▶ _WHAT YOU SHOULD DO_
Below are the records. Retype exactly the lines between the lines holding "heeft nou niet" and "Kasper Souren", inclusive.

[Source texts of formatted documents]
○ ○ ○

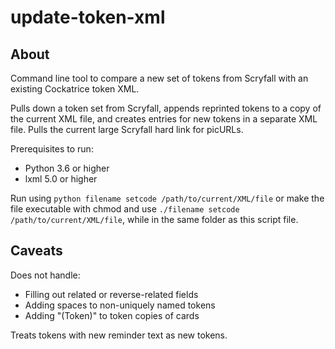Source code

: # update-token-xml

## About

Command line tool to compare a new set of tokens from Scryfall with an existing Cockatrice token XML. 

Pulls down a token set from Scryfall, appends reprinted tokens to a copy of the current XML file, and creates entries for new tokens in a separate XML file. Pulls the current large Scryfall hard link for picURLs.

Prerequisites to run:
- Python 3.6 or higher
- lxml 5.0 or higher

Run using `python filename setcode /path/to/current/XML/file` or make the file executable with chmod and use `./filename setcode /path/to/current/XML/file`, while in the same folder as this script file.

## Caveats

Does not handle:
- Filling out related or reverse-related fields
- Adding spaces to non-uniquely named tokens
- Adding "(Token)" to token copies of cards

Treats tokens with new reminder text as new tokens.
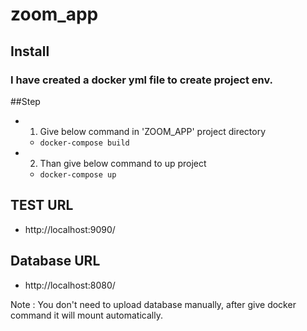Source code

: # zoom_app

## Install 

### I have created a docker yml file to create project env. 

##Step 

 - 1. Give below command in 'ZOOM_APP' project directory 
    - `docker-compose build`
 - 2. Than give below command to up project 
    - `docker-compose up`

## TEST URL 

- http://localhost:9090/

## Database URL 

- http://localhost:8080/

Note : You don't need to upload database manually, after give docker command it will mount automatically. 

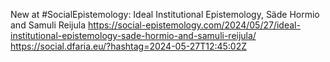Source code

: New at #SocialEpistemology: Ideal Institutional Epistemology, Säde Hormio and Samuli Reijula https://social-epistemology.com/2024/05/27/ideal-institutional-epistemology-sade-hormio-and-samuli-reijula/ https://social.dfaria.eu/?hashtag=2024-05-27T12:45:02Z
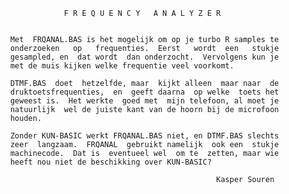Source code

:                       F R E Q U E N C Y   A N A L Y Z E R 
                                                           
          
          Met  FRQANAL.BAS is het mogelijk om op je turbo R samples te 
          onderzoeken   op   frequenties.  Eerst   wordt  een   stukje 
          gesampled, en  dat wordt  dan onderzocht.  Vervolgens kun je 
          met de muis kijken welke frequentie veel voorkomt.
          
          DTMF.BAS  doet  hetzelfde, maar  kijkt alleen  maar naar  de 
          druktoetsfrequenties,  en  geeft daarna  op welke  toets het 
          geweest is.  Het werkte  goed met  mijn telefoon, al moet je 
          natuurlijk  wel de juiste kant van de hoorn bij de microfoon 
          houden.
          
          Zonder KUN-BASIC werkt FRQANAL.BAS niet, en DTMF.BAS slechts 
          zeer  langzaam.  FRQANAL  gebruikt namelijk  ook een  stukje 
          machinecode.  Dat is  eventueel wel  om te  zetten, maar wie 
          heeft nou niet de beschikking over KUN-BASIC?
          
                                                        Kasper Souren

○ ○ ○

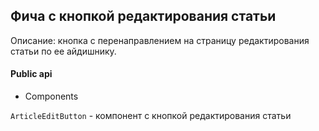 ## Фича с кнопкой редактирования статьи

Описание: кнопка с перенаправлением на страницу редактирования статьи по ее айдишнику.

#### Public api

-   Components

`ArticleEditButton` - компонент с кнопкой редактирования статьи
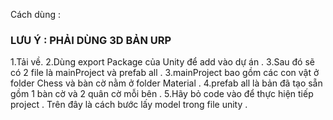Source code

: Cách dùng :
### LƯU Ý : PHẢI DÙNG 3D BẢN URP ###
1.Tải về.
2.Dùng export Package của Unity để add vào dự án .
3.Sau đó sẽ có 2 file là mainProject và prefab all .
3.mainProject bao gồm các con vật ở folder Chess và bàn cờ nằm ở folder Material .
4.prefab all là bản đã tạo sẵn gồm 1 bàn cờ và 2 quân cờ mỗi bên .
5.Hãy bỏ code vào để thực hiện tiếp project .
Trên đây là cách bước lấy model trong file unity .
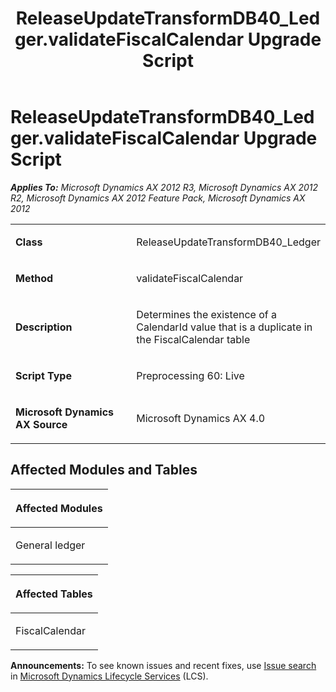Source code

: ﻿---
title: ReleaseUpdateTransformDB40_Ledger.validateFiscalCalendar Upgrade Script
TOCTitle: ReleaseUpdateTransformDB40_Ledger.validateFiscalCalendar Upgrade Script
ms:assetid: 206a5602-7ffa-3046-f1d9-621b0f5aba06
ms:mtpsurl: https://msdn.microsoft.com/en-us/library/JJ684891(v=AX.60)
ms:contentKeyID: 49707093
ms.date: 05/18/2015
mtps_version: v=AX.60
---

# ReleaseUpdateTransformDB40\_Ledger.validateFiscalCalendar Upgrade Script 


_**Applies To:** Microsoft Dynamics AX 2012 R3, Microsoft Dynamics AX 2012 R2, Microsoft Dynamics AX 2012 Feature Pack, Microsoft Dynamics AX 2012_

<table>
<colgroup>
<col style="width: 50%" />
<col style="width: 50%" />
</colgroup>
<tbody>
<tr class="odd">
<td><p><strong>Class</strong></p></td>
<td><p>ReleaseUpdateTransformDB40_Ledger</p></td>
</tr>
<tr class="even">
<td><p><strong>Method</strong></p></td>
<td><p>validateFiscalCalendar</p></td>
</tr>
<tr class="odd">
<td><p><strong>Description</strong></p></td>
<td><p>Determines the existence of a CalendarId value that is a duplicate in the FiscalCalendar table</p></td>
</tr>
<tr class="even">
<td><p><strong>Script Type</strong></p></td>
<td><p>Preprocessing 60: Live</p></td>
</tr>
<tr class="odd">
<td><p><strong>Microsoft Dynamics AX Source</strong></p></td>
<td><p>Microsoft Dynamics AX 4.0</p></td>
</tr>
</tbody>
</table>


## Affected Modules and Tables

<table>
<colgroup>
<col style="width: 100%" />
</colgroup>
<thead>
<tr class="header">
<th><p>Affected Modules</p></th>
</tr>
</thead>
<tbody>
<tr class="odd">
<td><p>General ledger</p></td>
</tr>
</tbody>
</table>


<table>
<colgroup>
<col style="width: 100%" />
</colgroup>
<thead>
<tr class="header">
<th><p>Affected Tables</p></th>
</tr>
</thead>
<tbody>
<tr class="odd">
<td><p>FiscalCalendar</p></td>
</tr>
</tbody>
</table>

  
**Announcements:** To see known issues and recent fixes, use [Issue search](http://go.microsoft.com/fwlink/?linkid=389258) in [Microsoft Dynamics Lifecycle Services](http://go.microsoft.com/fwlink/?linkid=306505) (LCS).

○ ○ ○

▶ _RESPONSE AREA_
          heeft nou niet de beschikking over KUN-BASIC?
          
                                                        Kasper Souren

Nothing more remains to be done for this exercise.